**About this exercise:** Only lines holding the word "provided" are wanted from the records; copy all of them.

**Records:**
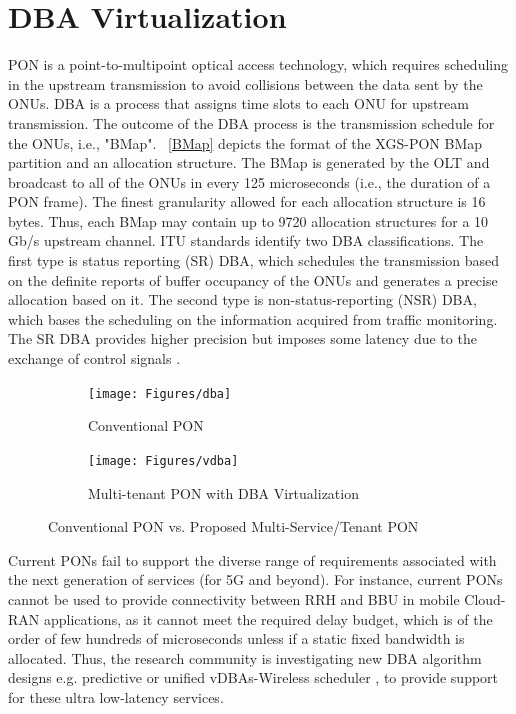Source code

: \section{DBA Virtualization}
\ac{PON} is a point-to-multipoint optical access technology, which requires scheduling in the upstream transmission to avoid collisions between the data sent by the ONUs. \ac{DBA} is a process that assigns time slots to each \ac{ONU} for upstream transmission. The outcome of the \ac{DBA} process is the transmission schedule for the ONUs, i.e., "\ac{BMap}".  \figureautorefname~\ref{BMap} depicts the format of the XGS-\ac{PON} \cite{G.9807.1} \ac{BMap} partition and an allocation structure. The \ac{BMap} is generated by the OLT and broadcast to all of the ONUs in every 125 microseconds (i.e., the duration of a \ac{PON} frame). The finest granularity allowed for each allocation structure is 16 bytes. Thus, each \ac{BMap} may contain up to 9720 allocation structures for a 10 Gb/s upstream channel. ITU standards identify two \ac{DBA} classifications. The first type is status reporting (SR) \ac{DBA}, which schedules the transmission based on the definite reports of buffer occupancy of the ONUs and generates a precise allocation based on it. The second type is non-status-reporting (NSR) \ac{DBA}, which bases the scheduling on the information acquired from traffic monitoring. The SR \ac{DBA} provides higher precision but imposes some latency due to the exchange of control signals \cite{haran2008importance}.
\begin{figure}%
\centering
\begin{subfigure}{0.41\columnwidth}
 \texttt{[image: Figures/dba]}
\caption{Conventional \ac{PON}}%
\label{dba}
\end{subfigure}\hfill%
\begin{subfigure}{0.59\columnwidth}
 \texttt{[image: Figures/vdba]}
\caption{Multi-tenant \ac{PON} with \ac{DBA} Virtualization}%
\label{vdba}
\end{subfigure}\hfill%
\caption{Conventional \ac{PON} vs. Proposed Multi-Service/Tenant \ac{PON}}
\label{DBAvsVDBA}%
\end{figure}
Current \acp{PON} fail to support the diverse range of requirements associated with the next generation of services (for 5G and beyond). For instance, current \acp{PON} cannot be used to provide connectivity between \ac{RRH} and \ac{BBU} in mobile Cloud-RAN applications, as it cannot meet the required delay budget, which is of the order of few hundreds of microseconds \cite{Zhou:18} unless if a static fixed bandwidth is allocated. %
Thus, the research community is investigating new \ac{DBA} algorithm designs e.g. predictive \cite{8289443} or unified \acp{vDBA}-Wireless scheduler \cite{Zhou:18}, to provide support for these ultra low-latency services.

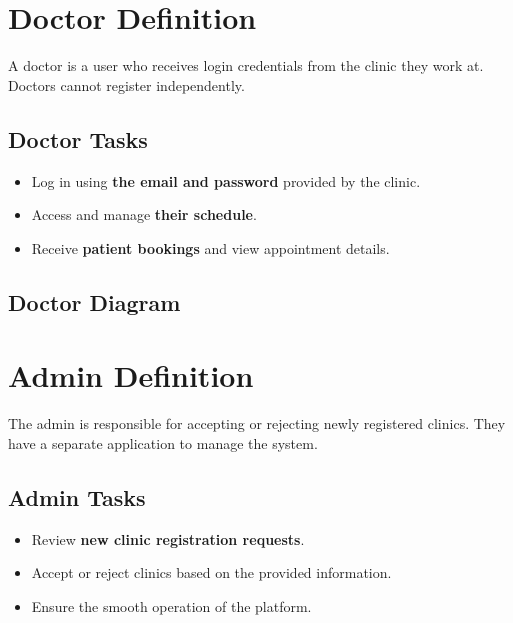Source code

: \documentclass{article}
\begin{document}
\section{Doctor Definition}
A doctor is a user who receives login credentials from the clinic they work at. Doctors cannot register independently.

\subsection{Doctor Tasks}
\begin{itemize}
    \item Log in using \textbf{the email and password} provided by the clinic.
    \item Access and manage \textbf{their schedule}.
    \item Receive \textbf{patient bookings} and view appointment details.
\end{itemize}


\subsection{Doctor Diagram}

\begin{center}
\end{center}
\section{Admin Definition}
The admin is responsible for accepting or rejecting newly registered clinics. They have a separate application to manage the system.

\subsection{Admin Tasks}
\begin{itemize}
    \item Review \textbf{new clinic registration requests}.
    \item Accept or reject clinics based on the provided information.
    \item Ensure the smooth operation of the platform.
\end{itemize}
\end{document}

**Output for this exercise:**
    \item Log in using \textbf{the email and password} provided by the clinic.
    \item Accept or reject clinics based on the provided information.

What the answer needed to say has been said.